**What the task asks**
Your answer must be the full listing below, repeated exactly, with no pictures in it.
** Opening Given records block **
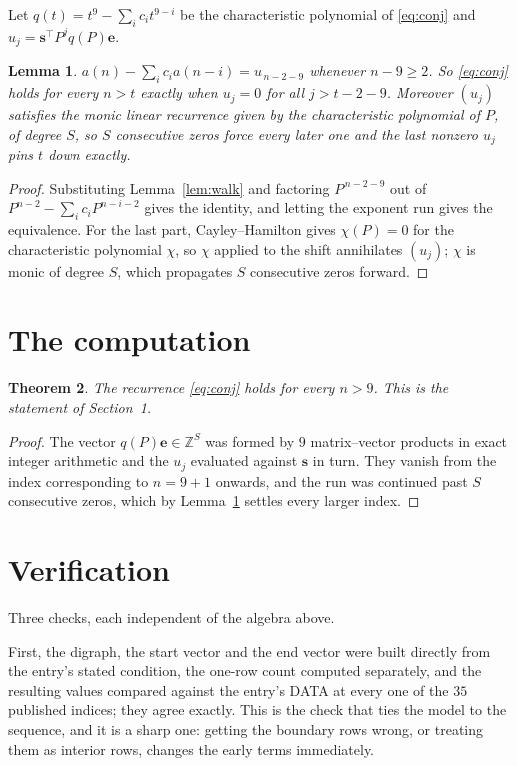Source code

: \documentclass[11pt,a4paper]{article}
\theoremstyle{plain}
\newtheorem{theorem}{Theorem}
\newtheorem{lemma}[theorem]{Lemma}
\theoremstyle{definition}
\begin{document}
Let $q(t)=t^{9}-\sum_i c_i t^{9-i}$ be the characteristic polynomial of
\eqref{eq:conj} and $u_j=\mathbf{s}^{\!\top}P^{j}q(P)\mathbf{e}$.

\begin{lemma}\label{lem:crit}
$a(n)-\sum_i c_i a(n-i)=u_{\,n-2-9}$ whenever $n-9\ge2$. So \eqref{eq:conj}
holds for every $n>t$ exactly when $u_j=0$ for all $j>t-2-9$. Moreover $(u_j)$
satisfies the monic linear recurrence given by the characteristic polynomial of $P$, of
degree $S$, so $S$ consecutive zeros force every later one and the last nonzero $u_j$ pins
$t$ down exactly.
\end{lemma}

\begin{proof}
Substituting Lemma~\ref{lem:walk} and factoring $P^{\,n-2-9}$ out of
$P^{n-2}-\sum_i c_i P^{n-i-2}$ gives the identity, and letting the exponent run gives the
equivalence. For the last part, Cayley--Hamilton gives $\chi(P)=0$ for the characteristic
polynomial $\chi$, so $\chi$ applied to the shift annihilates $(u_j)$; $\chi$ is monic of
degree $S$, which propagates $S$ consecutive zeros forward.
\end{proof}

\section{The computation}

\begin{theorem}
The recurrence \eqref{eq:conj} holds for every $n>9$. This is the statement of
Section~1.
\end{theorem}

\begin{proof}
The vector $q(P)\mathbf{e}\in\mathbb{Z}^{S}$ was formed by $9$ matrix--vector
products in exact integer arithmetic and the $u_j$ evaluated against $\mathbf{s}$ in turn.
They vanish from the index corresponding to $n=9+1$ onwards, and the run was continued
past $S$ consecutive zeros, which by Lemma~\ref{lem:crit} settles every larger index.
\end{proof}

\section{Verification}

Three checks, each independent of the algebra above.

First, the digraph, the start vector and the end vector were built directly from the
entry's stated condition, the one-row count computed separately, and the resulting values
compared against the entry's DATA at every one of the $35$ published indices; they
agree exactly. This is the check that ties the model to the sequence, and it is a sharp one:
getting the boundary rows wrong, or treating them as interior rows, changes the early terms
immediately.
\end{document}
** Closing Given records block **
**Result for this task**
Source code

: \documentclass[11pt,a4paper]{article}
\theoremstyle{plain}
\newtheorem{theorem}{Theorem}
\newtheorem{lemma}[theorem]{Lemma}
\theoremstyle{definition}
\begin{document}
Let $q(t)=t^{9}-\sum_i c_i t^{9-i}$ be the characteristic polynomial of
\eqref{eq:conj} and $u_j=\mathbf{s}^{\!\top}P^{j}q(P)\mathbf{e}$.

\begin{lemma}\label{lem:crit}
$a(n)-\sum_i c_i a(n-i)=u_{\,n-2-9}$ whenever $n-9\ge2$. So \eqref{eq:conj}
holds for every $n>t$ exactly when $u_j=0$ for all $j>t-2-9$. Moreover $(u_j)$
satisfies the monic linear recurrence given by the characteristic polynomial of $P$, of
degree $S$, so $S$ consecutive zeros force every later one and the last nonzero $u_j$ pins
$t$ down exactly.
\end{lemma}

\begin{proof}
Substituting Lemma~\ref{lem:walk} and factoring $P^{\,n-2-9}$ out of
$P^{n-2}-\sum_i c_i P^{n-i-2}$ gives the identity, and letting the exponent run gives the
equivalence. For the last part, Cayley--Hamilton gives $\chi(P)=0$ for the characteristic
polynomial $\chi$, so $\chi$ applied to the shift annihilates $(u_j)$; $\chi$ is monic of
degree $S$, which propagates $S$ consecutive zeros forward.
\end{proof}

\section{The computation}

\begin{theorem}
The recurrence \eqref{eq:conj} holds for every $n>9$. This is the statement of
Section~1.
\end{theorem}

\begin{proof}
The vector $q(P)\mathbf{e}\in\mathbb{Z}^{S}$ was formed by $9$ matrix--vector
products in exact integer arithmetic and the $u_j$ evaluated against $\mathbf{s}$ in turn.
They vanish from the index corresponding to $n=9+1$ onwards, and the run was continued
past $S$ consecutive zeros, which by Lemma~\ref{lem:crit} settles every larger index.
\end{proof}

\section{Verification}

Three checks, each independent of the algebra above.

First, the digraph, the start vector and the end vector were built directly from the
entry's stated condition, the one-row count computed separately, and the resulting values
compared against the entry's DATA at every one of the $35$ published indices; they
agree exactly. This is the check that ties the model to the sequence, and it is a sharp one:
getting the boundary rows wrong, or treating them as interior rows, changes the early terms
immediately.
\end{document}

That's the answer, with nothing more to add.